Robert Jennings received lethal injection for the July 1988 fatal shooting of Officer Elston Howard during a robbery at an adult bookstore that authorities said was part of a crime spree.
As witnesses filed into the death chamber, Jennings asked a chaplain standing next to him if he knew the name of the slain officer. The chaplain didn’t appear to respond, and a prison official then told the warden to proceed with the punishment.
“To my friends and family, it was a nice journey,” Jennings said in his final statement. “To the family of the police officer, I hope y’all find peace. Be well and be safe and try to enjoy life’s moments, because we never get those back.”
Outside the prison, more than 100 officers stood vigil. And a motorcycle club that supports police revved their engines, with the roar from the bikes audible in the chamber.
Jennings was pronounced dead at 6:33 p.m., 18 minutes after the drug started. He became the first inmate put to death this year both in the U.S. and in Texas, the nation’s busiest capital punishment state.
“Justice has been rendered and my family can finally have the closure we deserve,” Michael Agee, Howard’s nephew and a current Houston officer, said after watching Jennings die.

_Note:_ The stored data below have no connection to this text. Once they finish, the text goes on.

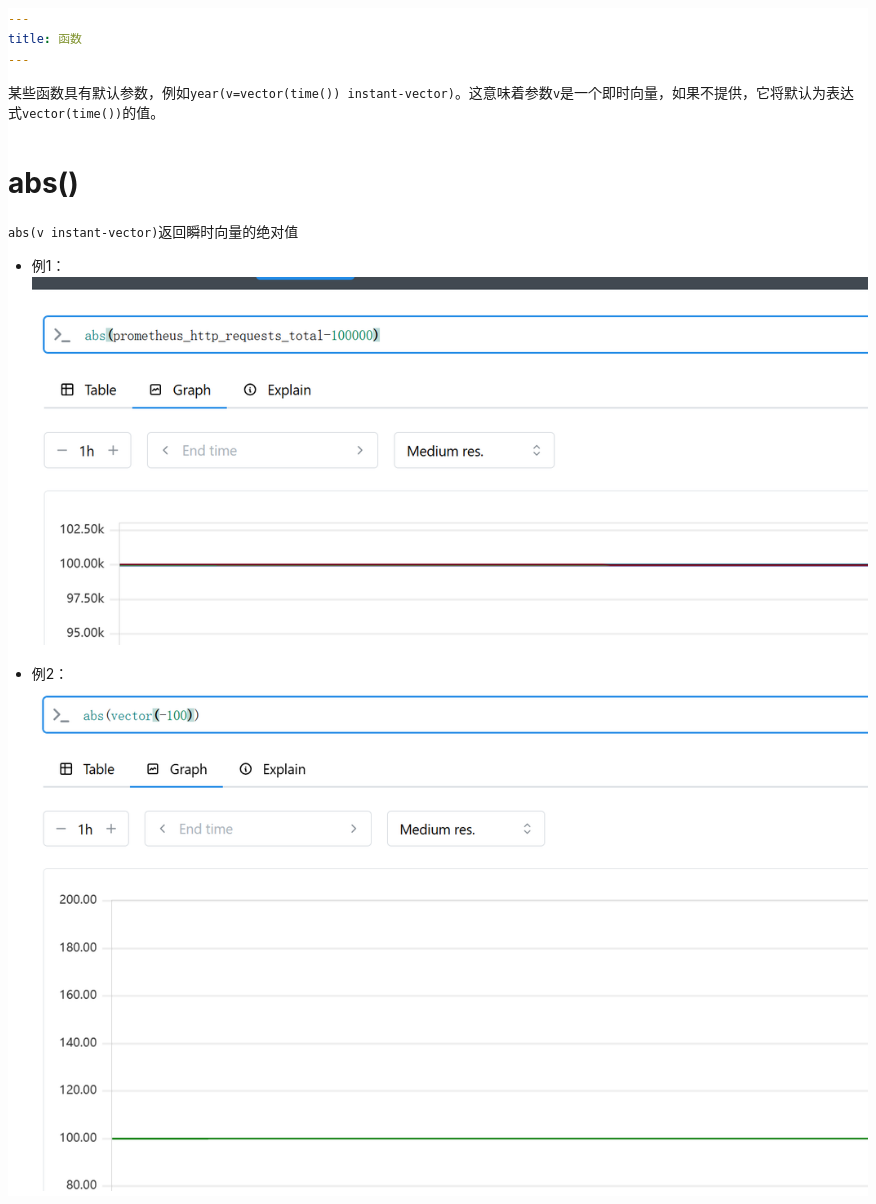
 ```yaml
---
title: 函数
---
```



某些函数具有默认参数，例如`year(v=vector(time()) instant-vector)`。这意味着参数`v`是一个即时向量，如果不提供，它将默认为表达式`vector(time())`的值。

# abs\(\)

`abs(v instant-vector)`返回瞬时向量的绝对值
* 例1：
![](../../assets/2.7%20函数/file-20241230110010315.png)

* 例2：
![](../../assets/2.7%20函数/file-20241230110534135.png)
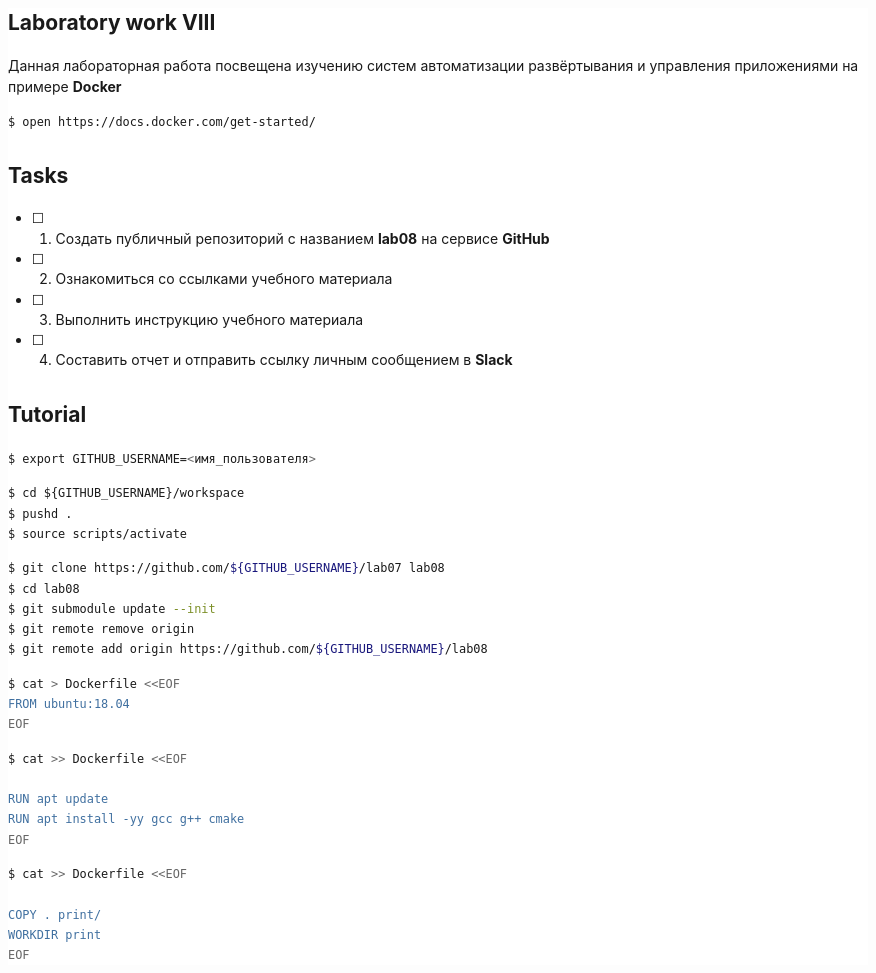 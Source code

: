 ## Laboratory work VIII

Данная лабораторная работа посвещена изучению систем автоматизации развёртывания и управления приложениями на примере **Docker**

```sh
$ open https://docs.docker.com/get-started/
```

## Tasks

- [ ] 1. Создать публичный репозиторий с названием **lab08** на сервисе **GitHub**
- [ ] 2. Ознакомиться со ссылками учебного материала
- [ ] 3. Выполнить инструкцию учебного материала
- [ ] 4. Составить отчет и отправить ссылку личным сообщением в **Slack**

## Tutorial

```sh
$ export GITHUB_USERNAME=<имя_пользователя>
```

```
$ cd ${GITHUB_USERNAME}/workspace
$ pushd .
$ source scripts/activate
```

```sh
$ git clone https://github.com/${GITHUB_USERNAME}/lab07 lab08
$ cd lab08
$ git submodule update --init
$ git remote remove origin
$ git remote add origin https://github.com/${GITHUB_USERNAME}/lab08
```

```sh
$ cat > Dockerfile <<EOF
FROM ubuntu:18.04
EOF
```

```sh
$ cat >> Dockerfile <<EOF

RUN apt update
RUN apt install -yy gcc g++ cmake
EOF
```

```sh
$ cat >> Dockerfile <<EOF

COPY . print/
WORKDIR print
EOF
```
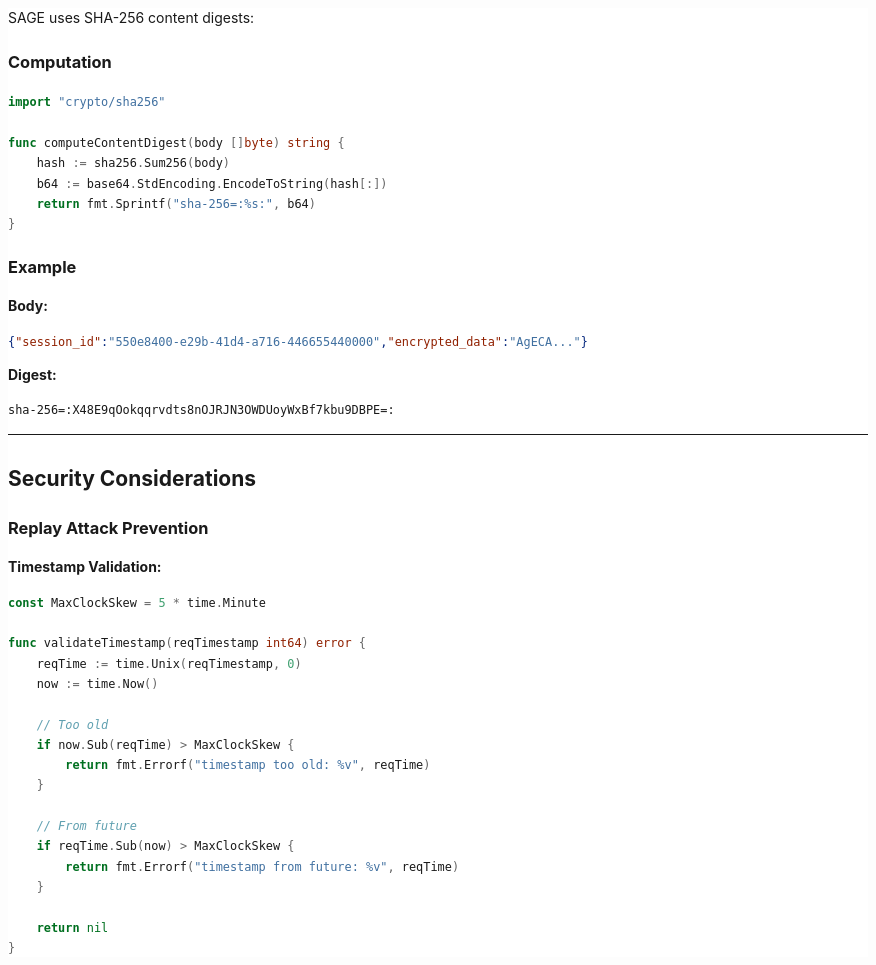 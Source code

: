 SAGE uses SHA-256 content digests:

### Computation

```go
import "crypto/sha256"

func computeContentDigest(body []byte) string {
    hash := sha256.Sum256(body)
    b64 := base64.StdEncoding.EncodeToString(hash[:])
    return fmt.Sprintf("sha-256=:%s:", b64)
}
```

### Example

**Body:**
```json
{"session_id":"550e8400-e29b-41d4-a716-446655440000","encrypted_data":"AgECA..."}
```

**Digest:**
```
sha-256=:X48E9qOokqqrvdts8nOJRJN3OWDUoyWxBf7kbu9DBPE=:
```

---

## Security Considerations

### Replay Attack Prevention

**Timestamp Validation:**
```go
const MaxClockSkew = 5 * time.Minute

func validateTimestamp(reqTimestamp int64) error {
    reqTime := time.Unix(reqTimestamp, 0)
    now := time.Now()

    // Too old
    if now.Sub(reqTime) > MaxClockSkew {
        return fmt.Errorf("timestamp too old: %v", reqTime)
    }

    // From future
    if reqTime.Sub(now) > MaxClockSkew {
        return fmt.Errorf("timestamp from future: %v", reqTime)
    }

    return nil
}
```
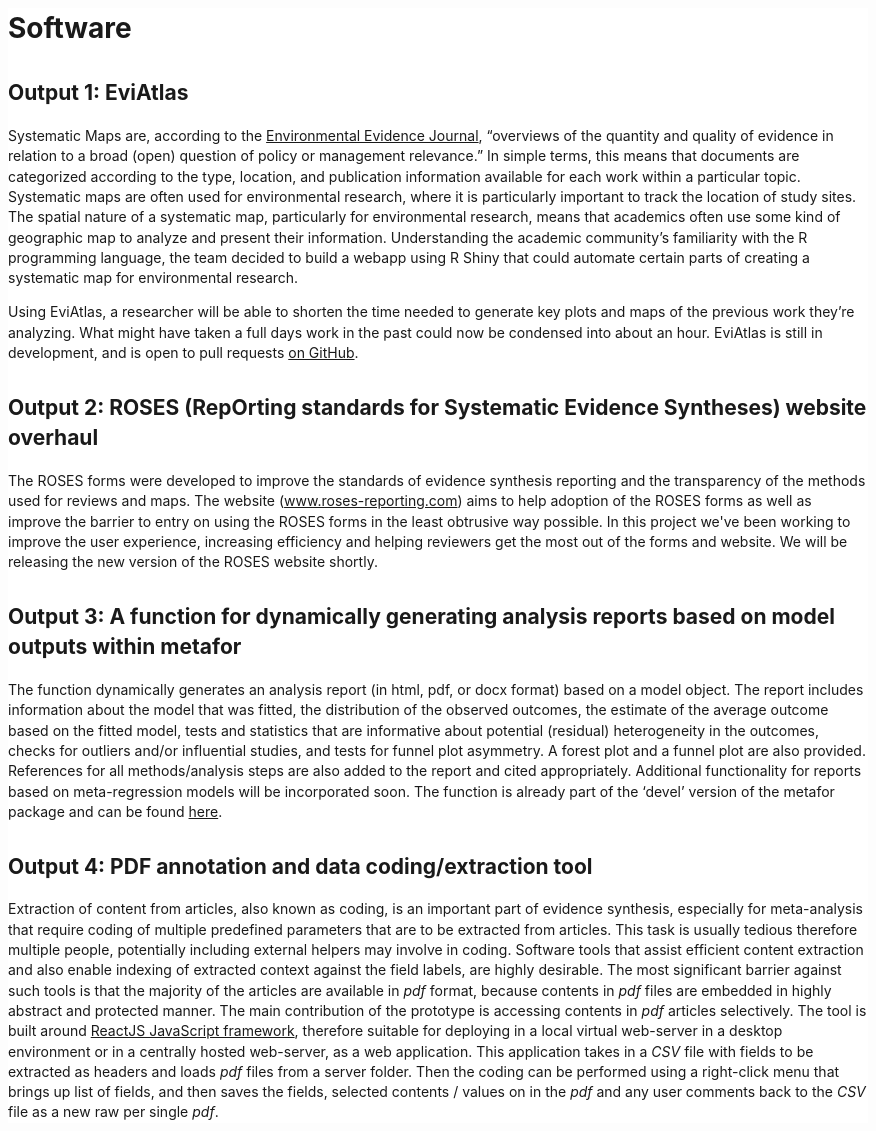 # Software

## Output 1: EviAtlas
Systematic Maps are, according to the <a href="https://environmentalevidencejournal.biomedcentral.com/submission-guidelines/preparing-your-manuscript/systematic-map">Environmental Evidence Journal</a>, “overviews of the quantity and quality of evidence in relation to a broad (open) question of policy or management relevance.” In simple terms, this means that documents are categorized according to the type, location, and publication information available for each work within a particular topic. Systematic maps are often used for environmental research, where it is particularly important to track the location of study sites. The spatial nature of a systematic map, particularly for environmental research, means that academics often use some kind of geographic map to analyze and present their information. Understanding the academic community’s familiarity with the R programming language, the team decided to build a webapp using R Shiny that could automate certain parts of creating a systematic map for environmental research.

Using EviAtlas, a researcher will be able to shorten the time needed to generate key plots and maps of the previous work they’re analyzing. What might have taken a full days work in the past could now be condensed into about an hour. EviAtlas is still in development, and is open to pull requests <a href="https://github.com/ESHackathon/eviatlas/">on GitHub</a>.

## Output 2: ROSES (RepOrting standards for Systematic Evidence Syntheses) website overhaul
The ROSES forms were developed to improve the standards of evidence synthesis reporting and the transparency of the methods used for reviews and maps. The website (<a href="http://www.roses-reporting.com">www.roses-reporting.com</a>) aims to help adoption of the ROSES forms as well as improve the barrier to entry on using the ROSES forms in the least obtrusive way possible. In this project we've been working to improve the user experience, increasing efficiency and helping reviewers get the most out of the forms and website. We will be releasing the new version of the ROSES website shortly.

## Output 3: A function for dynamically generating analysis reports based on model outputs within metafor
The function dynamically generates an analysis report (in html, pdf, or docx format) based on a model object. The report includes information about the model that was fitted, the distribution of the observed outcomes, the estimate of the average outcome based on the fitted model, tests and statistics that are informative about potential (residual) heterogeneity in the outcomes, checks for outliers and/or influential studies, and tests for funnel plot asymmetry. A forest plot and a funnel plot are also provided. References for all methods/analysis steps are also added to the report and cited appropriately. Additional functionality for reports based on meta-regression models will be incorporated soon. The function is already part of the ‘devel’ version of the metafor package and can be found <a href="//wviechtb.github.io/metafor/reference/reporter.html">here</a>.

## Output 4: PDF annotation and data coding/extraction tool
Extraction of content from articles, also known as coding, is an important part of evidence synthesis, especially for meta-analysis that require coding of multiple predefined parameters that are to be extracted from articles. This task is usually tedious therefore multiple people, potentially including external helpers may involve in coding. Software tools that assist efficient content extraction and also enable indexing of extracted context against the field labels, are highly desirable. The most significant barrier against such tools is that the majority of the articles are available in <em>pdf </em>format, because contents in <em>pdf </em>files are embedded in highly abstract and protected manner. The main contribution of the prototype is accessing contents in <em>pdf</em> articles selectively. The tool is built around <a href="https://reactjs.org/">ReactJS JavaScript framework</a>, therefore suitable for deploying in a local virtual web-server in a desktop environment or in a centrally hosted web-server, as a web application. This application takes in a <em>CSV </em>file with fields to be extracted as headers and loads <em>pdf </em>files from a server folder. Then the coding can be performed using a right-click menu that brings up list of fields, and then saves the fields, selected contents / values on in the <em>pdf </em>and any user comments back to the <em>CSV </em>file as a new raw per single <em>pdf</em>.
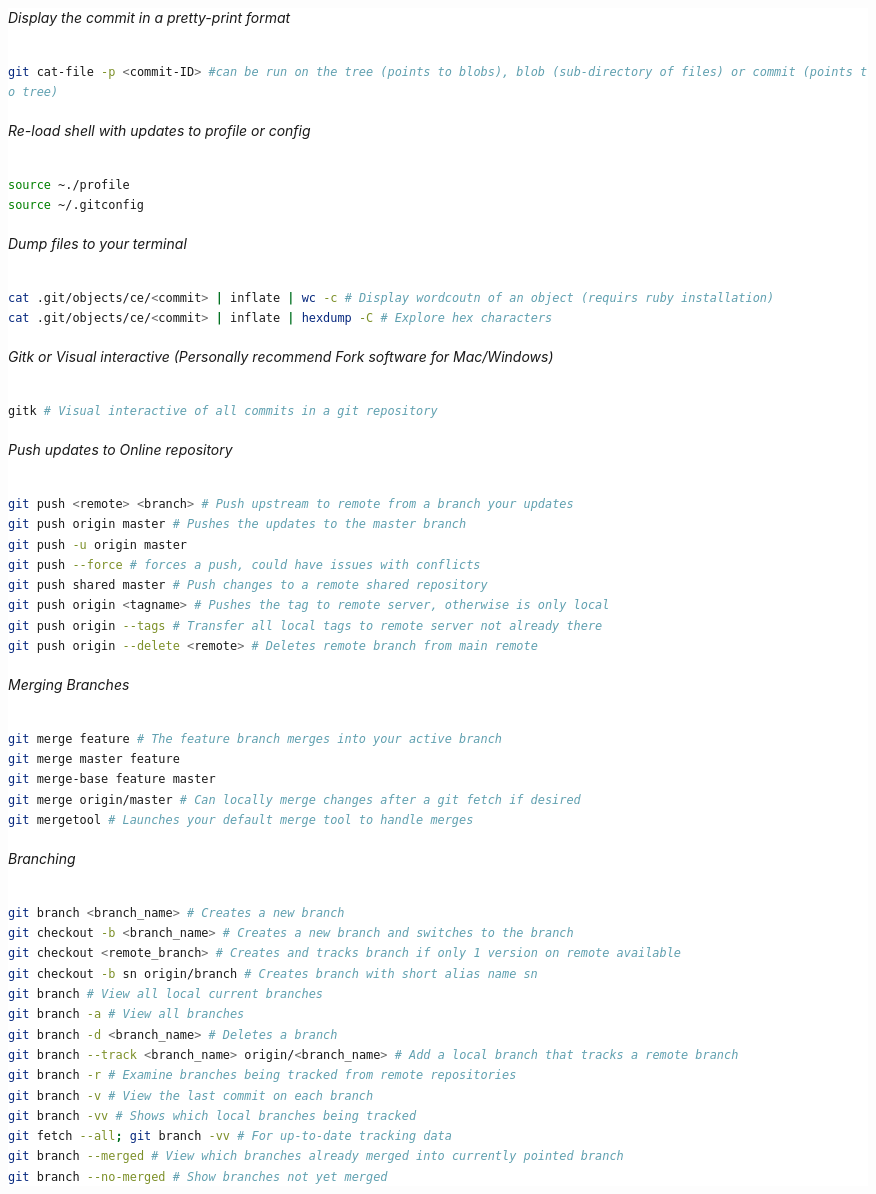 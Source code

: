 ###### Display the commit in a pretty-print format
```bash
git cat-file -p <commit-ID> #can be run on the tree (points to blobs), blob (sub-directory of files) or commit (points to tree) 
```

###### Re-load shell with updates to profile or config
```bash
source ~./profile
source ~/.gitconfig 
```

###### Dump files to your terminal
```bash
cat .git/objects/ce/<commit> | inflate | wc -c # Display wordcoutn of an object (requirs ruby installation)
cat .git/objects/ce/<commit> | inflate | hexdump -C # Explore hex characters
```

###### Gitk or Visual interactive (Personally recommend Fork software for Mac/Windows)
```bash
gitk # Visual interactive of all commits in a git repository
```

###### Push updates to Online repository
```bash
git push <remote> <branch> # Push upstream to remote from a branch your updates
git push origin master # Pushes the updates to the master branch
git push -u origin master
git push --force # forces a push, could have issues with conflicts
git push shared master # Push changes to a remote shared repository 
git push origin <tagname> # Pushes the tag to remote server, otherwise is only local
git push origin --tags # Transfer all local tags to remote server not already there
git push origin --delete <remote> # Deletes remote branch from main remote
```

###### Merging Branches
```bash
git merge feature # The feature branch merges into your active branch 
git merge master feature 
git merge-base feature master 
git merge origin/master # Can locally merge changes after a git fetch if desired
git mergetool # Launches your default merge tool to handle merges
```

###### Branching
```bash
git branch <branch_name> # Creates a new branch
git checkout -b <branch_name> # Creates a new branch and switches to the branch 
git checkout <remote_branch> # Creates and tracks branch if only 1 version on remote available 
git checkout -b sn origin/branch # Creates branch with short alias name sn 
git branch # View all local current branches
git branch -a # View all branches
git branch -d <branch_name> # Deletes a branch 
git branch --track <branch_name> origin/<branch_name> # Add a local branch that tracks a remote branch
git branch -r # Examine branches being tracked from remote repositories
git branch -v # View the last commit on each branch 
git branch -vv # Shows which local branches being tracked 
git fetch --all; git branch -vv # For up-to-date tracking data
git branch --merged # View which branches already merged into currently pointed branch 
git branch --no-merged # Show branches not yet merged
```
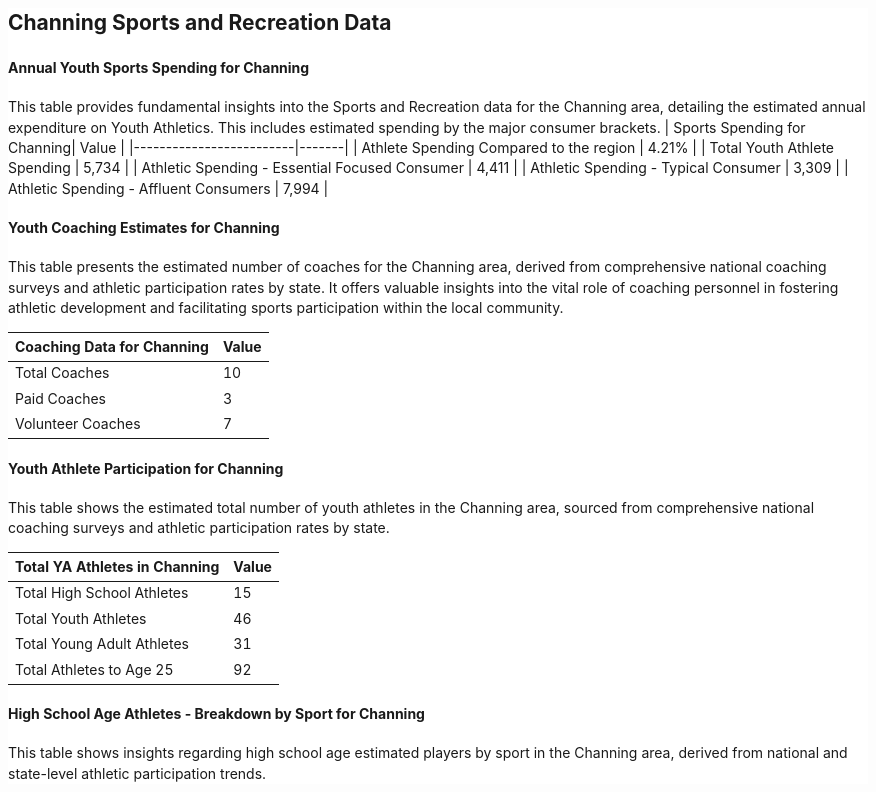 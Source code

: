 ## Channing Sports and Recreation Data

#### Annual Youth Sports Spending for Channing

This table provides fundamental insights into the Sports and Recreation data for the Channing area, detailing the estimated annual expenditure on Youth Athletics. This includes estimated spending by the major consumer brackets. 
| Sports Spending for Channing| Value |
|-------------------------|-------|
| Athlete Spending Compared to the region | 4.21% |
| Total Youth Athlete Spending | 5,734 |
| Athletic Spending - Essential Focused Consumer | 4,411 |
| Athletic Spending - Typical Consumer | 3,309 |
| Athletic Spending - Affluent Consumers | 7,994 |

#### Youth Coaching Estimates for Channing

This table presents the estimated number of coaches for the Channing area, derived from comprehensive national coaching surveys and athletic participation rates by state. It offers valuable insights into the vital role of coaching personnel in fostering athletic development and facilitating sports participation within the local community.

| Coaching Data for Channing | Value |
|-------------|-------|
| Total Coaches | 10 |
| Paid Coaches | 3 |
| Volunteer Coaches | 7 |

#### Youth Athlete Participation for Channing

This table shows the estimated total number of youth athletes in the Channing area, sourced from comprehensive national coaching surveys and athletic participation rates by state.

| Total YA Athletes in Channing | Value |
|-------------|-------|
| Total High School Athletes | 15 |
| Total Youth Athletes | 46 |
| Total Young Adult Athletes | 31 |
| Total Athletes to Age 25 | 92 |

#### High School Age Athletes - Breakdown by Sport for Channing

This table shows insights regarding high school age estimated players by sport in the Channing area, derived from national and state-level athletic participation trends.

Houston Police Chief Art Acevedo, asked about the 30-plus years between the crime and the punishment, said he thought “justice delayed is, to an extent, an injustice continued.”
“But when the state takes a life, there has to be a process,” Acevedo said. “In this case, the day of reckoning is here. It’s a solemn occasion. For us it’s a celebration of a life well-lived by Officer Howard. We’re a family. That’s why we’re here.”
His attorneys had asked the U.S. Supreme Court to delay his execution, arguing Jennings’ trial attorneys failed to ask jurors to fully consider evidence — including details of his remorse for the officer’s shooting and possible brain damage — that might have spared him a death sentence.
Jennings had received an execution stay in 2016. But the high court and lower appeals courts rejected his request to delay Wednesday’s execution and the Texas Board of Pardons and Paroles turned down Jennings’ request to commute his sentence.
A twice convicted robber, Jennings had been on parole for about two months when prosecutors say he entered Mr. Peeper’s Bookstore with the intention of robbing the business. Since being paroled, Jennings had gone on a crime spree, committing about 10 robberies, including having already robbed the same adult bookstore 12 days before Howard’s slaying.
Officer Howard, 24, was in the middle of arresting the store clerk for operating a pornographic video arcade without a permit when Jennings shot the officer twice in the head.
Howard, who had been wearing a jacket with the words “Houston Police” on it, staggered for a few feet before falling to the ground, where he was shot twice more by Jennings. The clerk later testified the shooting was so quick, Howard never had a chance to unholster his gun.
Jennings was arrested hours later when he went to a Houston hospital after being shot in the hand by his accomplice, who got angry at Jennings for shooting the officer.
Joe Gamaldi, the president of the Houston Police Officers’ Union, said Jennings has spent more time on death row than Howard was alive.
Howard “was an honorable man full of integrity who did his job. He was absolutely one of the best and he was just taken entirely too soon by this animal who murdered him in cold blood,” Gamaldi said.
After his arrest, Jennings confessed to killing Howard, telling police in a tape-recorded statement he was remorseful about what happened and would “face whatever punishment (he had) coming.”
Edward Mallett, one of Jennings’ current appellate attorneys, said the inmate’s trial attorneys failed to present sufficient evidence of his remorse as well as his history of brain damage, being abused as a child and drug addiction. He said the trial attorneys also failed to provide an instruction to jurors that would have allowed them to give sufficient weight to these aspects of Jennings’ life when they deliberated.
Mallett said a prior appellate attorney also failed to argue these issues in earlier appeals.
“There has not been an adequate presentation of his circumstances including mental illness and mental limitations,” Mallett said.
Jennings’ trial in 1989 took place just as the Supreme Court issued a ruling that faulted Texas’ capital sentencing statute for not allowing jurors to consider evidence supporting a sentence less than death.
The Texas Legislature changed the statute to address the high court’s concerns but that took place after Jennings was convicted.
The Texas Attorney General’s Office called Jennings’ claim he had ineffective lawyers at his trial and during earlier appeals “specious,” and said appeals courts have previously rejected allegations his personal history was not adequately investigated and presented at his trial.
“My hope is that on Wednesday (Howard’s family gets) the closure that they’ve been searching for 30 years,” Gamaldi said.
The Associated Press contributed to this article.